Kickstart in CI environment unpredictable
-
We are using FusionAuth in a greenfield product. One of the main reasons we are using FustionAuth is the ability to use an isolated version in CI and development. Using the Kickstart file here is important, as it allows us to easily test new configurations.
However, we have noticed our test starting to fail more and more due to Fusionauth not being configured. This is related to the size of the kickstart itself. (eg, introducing Themes in the kickstart file completely break the end to end tests). This failure is always related to the client/application not being configured.
Fusionauth becomes available before the Kickstart process is completed.
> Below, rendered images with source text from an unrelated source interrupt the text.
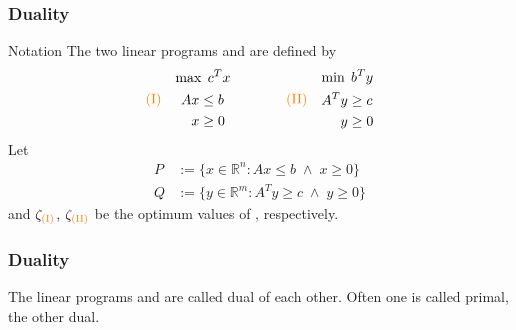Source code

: 
\begin{frame}
    \frametitle{Duality}
    \begin{block}{Notation}
        The two linear programs \text{\textcolor{orange}{(I)}} and \text{\textcolor{orange}{(II)}} are defined by
        \begin{equation*}
            \text{\textcolor{orange}{(I)}} \quad
            \begin{gathered}
                \max \; c^T x \\
                \begin{aligned}
                    Ax & \leq b \\
                    x & \geq 0
                \end{aligned}
            \end{gathered}
            \qquad \qquad
            \text{\textcolor{orange}{(II)}} \quad
            \begin{gathered}
                \min \; b^T y \\
                \begin{aligned}
                    A^T y & \geq c \\
                    y & \geq 0
                \end{aligned}
            \end{gathered}
        \end{equation*}
        Let
        \begin{align*}
            P & := \{x \in \mathbb{R}^n: Ax \leq b \; \land \; x \geq 0 \} \\
            Q & := \{y \in \mathbb{R}^m: A^T y \geq c \; \land \; y \geq 0 \}
        \end{align*}
        and $\zeta_{\text{\textcolor{orange}{(I)}}}$, $\zeta_{\text{\textcolor{orange}{(II)}}}$ be the optimum values of \text{\textcolor{orange}{(I)}}, \text{\textcolor{orange}{(II)}} respectively.
    \end{block}
\end{frame}

\begin{frame}
    \frametitle{Duality}
    \begin{definition}
        The linear programs \text{\textcolor{orange}{(I)}} and \text{\textcolor{orange}{(II)}} are called \alert{dual} of each other. Often one is called \alert{primal}, the other \alert{dual}.
    \end{definition}
\end{frame}

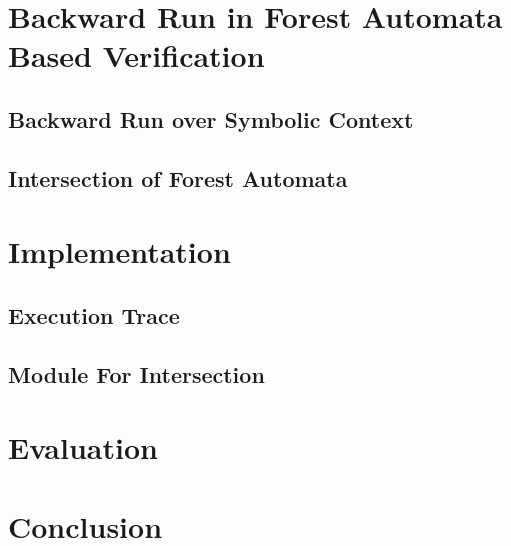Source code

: \chapter{Backward Run in Forest Automata Based Verification}
\label{ch:backward}

\section{Backward Run over Symbolic Context}

\section{Intersection of Forest Automata}

\chapter{Implementation}
\label{ch:impl}

\section{Execution Trace}
\section{Module For Intersection}

\chapter{Evaluation}
\label{ch:eval}

\chapter{Conclusion}
\label{ch:concl}
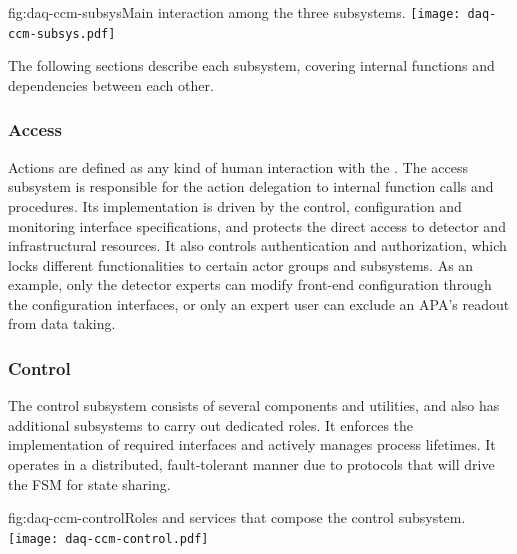 \begin{dunefigure}{fig:daq-ccm-subsys}{Main interaction among the three  subsystems.}
 \texttt{[image: daq-ccm-subsys.pdf]}
\end{dunefigure}

The following sections describe each  subsystem, covering internal functions and dependencies between each other.

\subsubsection{Access}
\label{sec:daq:design:ccm:access}
Actions are defined as any kind of human interaction with the . The access subsystem is responsible for the action delegation to internal function calls and procedures. Its implementation is driven by the control, configuration and monitoring interface specifications, and protects the direct access to detector and infrastructural resources. It also controls authentication and authorization, which locks different functionalities to certain actor groups and subsystems. As an example, only the detector experts can modify front-end configuration through the configuration interfaces, or only an expert user can exclude an APA's readout from data taking. 


\subsubsection{Control}
\label{sec:daq:design:ccm:control}

The control subsystem consists of several components and utilities, and also has additional subsystems to carry out dedicated roles. It enforces the implementation of required interfaces and actively manages  process lifetimes. It operates in a distributed, fault-tolerant manner due to protocols that will drive the FSM for state sharing. 

\begin{dunefigure}{fig:daq-ccm-control}{Roles and services that compose the  control subsystem.}
  \texttt{[image: daq-ccm-control.pdf]}
\end{dunefigure}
Worse, it remains available after the Kickstart process failed. This basically means we don't know if/when it is ready to be used int the tests.
We thought about fixing this by polling for the oauth configuration endpoint before running the tests. This works, sometimes, but it seems that this polling overloads the server and the Kickstart process fails with timeouts.
Is there any best practice we can consider with the kickstart file, how to know if and when it completed? Our only other option we see is to dump the Database after locally running the kickstart process, and use that as the basis for our end to end tests, but that would bring an entire other set of problems with it.
Would appreciate any help here.
-
Hmmm.. Sorry, this sounds frustrating. A couple of things:
- If kickstart is failing/choking because of the size of the file, we want to know about that. Can you please file a bug (preferably with a reproduction steps/kickstart files that cause failure)? https://github.com/fusionauth/fusionauth-issues/issues
- We'd also love to know about the polling failures. Are they replicable? Are you pulling the entire application object?
- It sounds like you'd like a webhook or some other async notification when kickstart is done. Is that right? If that is the case, can you file a feature request: https://github.com/fusionauth/fusionauth-issues/issues There is no way to do that right now, but I think that'd be a dev friendly feature.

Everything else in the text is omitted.